IP Source Guard: Filters IP traffic on a per-port basis based on the DHCP snooping binding table. Prevents IP spoofing.

DHCP Relay: Uses ip helper-address to forward DHCP broadcasts to a remote server. Rogue servers on the same VLAN still pose a threat because they receive the original broadcast.

Detection of Rogue DHCP Servers

Manual Discovery: Use dhcploc (Windows) or dhcpdump (Linux) to capture DHCP offers and identify unknown server IPs.

Network Scanning: Tools like Nmap can detect open UDP port 67.

SNMP Monitoring: Query switches for DHCP snooping statistics and binding tables.

Syslog Alerts: DHCP snooping logs dropped packets.

Common Attack Tools

Yersinia: A network tool that can act as a rogue DHCP server.

Metasploit: Auxiliary/server/dhcp module.
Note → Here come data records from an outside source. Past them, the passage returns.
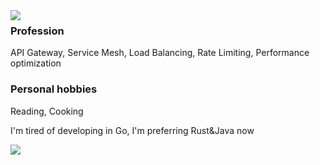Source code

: <a href="https://github.com/jizhuozhi/jizhuozhi/blob/master/README.md">
  <img align="left" src="https://github-readme-stats.vercel.app/api?username=jizhuozhi&show_icons=true&count_private=true" />
</a>

### Profession
API Gateway, Service Mesh, Load Balancing, Rate Limiting, Performance optimization

### Personal hobbies
Reading, Cooking

I'm tired of developing in Go, I'm preferring Rust&Java now

<a href="https://github.com/jizhuozhi/jizhuozhi/blob/master/README.md">
  <img align="left" src="https://github-readme-stats.vercel.app/api/top-langs?username=jizhuozhi&layout=compact" />
</a>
Custom scripts using Scapy.

Exam Trap: The "First Offer" Rule

Candidates often think the client evaluates offers based on "best" IP or longest lease. Wrong. Per RFC 2131, the client selects the first offer it receives (though it may wait for multiple offers for a brief period). The rogue server wins by responding faster, not by offering better parameters. Also, the rogue server must be on the same broadcast domain (VLAN) to hear the DISCOVER broadcast unless it's connected via a relay agent (uncommon).

Walk-Through

1

Client Broadcasts DHCPDISCOVER

The client sends a DHCPDISCOVER broadcast packet to IP 255.255.255.255, UDP port 67. The source MAC is the client's MAC, source IP 0.0.0.0, destination MAC FF:FF:FF:FF:FF:FF. The packet contains a random transaction ID (XID) and may include a requested IP option. This broadcast is received by all devices in the same VLAN, including the legitimate DHCP server and any rogue server. The client then waits for DHCPOFFER responses.

2

Rogue Server Responds with DHCPOFFER

The rogue DHCP server, configured with a pool of IP addresses and malicious options (default gateway, DNS), immediately sends a DHCPOFFER unicast to the client's MAC address. The offer includes the XID from the DISCOVER, an offered IP, subnet mask, lease time, and server identifier (rogue's IP). The rogue server may also set the 'broadcast flag' to 1 if the client set it, forcing a broadcast response. The legitimate server may also respond, but the rogue's response often arrives first due to minimal processing or intentional low latency.

3

Client Accepts First Offer and Sends DHCPREQUEST

Per RFC 2131, the client typically selects the first DHCPOFFER it receives. It broadcasts a DHCPREQUEST packet to 255.255.255.255 with the offered IP in the 'requested IP address' option and the server identifier of the chosen server. This broadcast informs all DHCP servers which offer was accepted. The rogue server sees its own identifier and prepares to send DHCPACK.

4

Rogue Server Sends DHCPACK

The rogue server sends a DHCPACK unicast to the client, confirming the lease. The ACK includes the same parameters as the OFFER. The client then configures its IP stack: it sets the offered IP, subnet mask, default gateway, and DNS servers. The client may also perform a gratuitous ARP to check for IP conflicts, but if the rogue server assigned an unused IP, no conflict arises. The client is now fully compromised.

5

Traffic Flows Through Attacker

With the default gateway set to the attacker's IP, all outbound traffic from the client is sent to the attacker's machine. The attacker can forward packets to the real gateway (transparent proxy), modify content, or drop them. Similarly, DNS queries go to the attacker's DNS server, enabling phishing redirection. The attacker can now perform man-in-the-middle attacks, capture credentials, or inject malware.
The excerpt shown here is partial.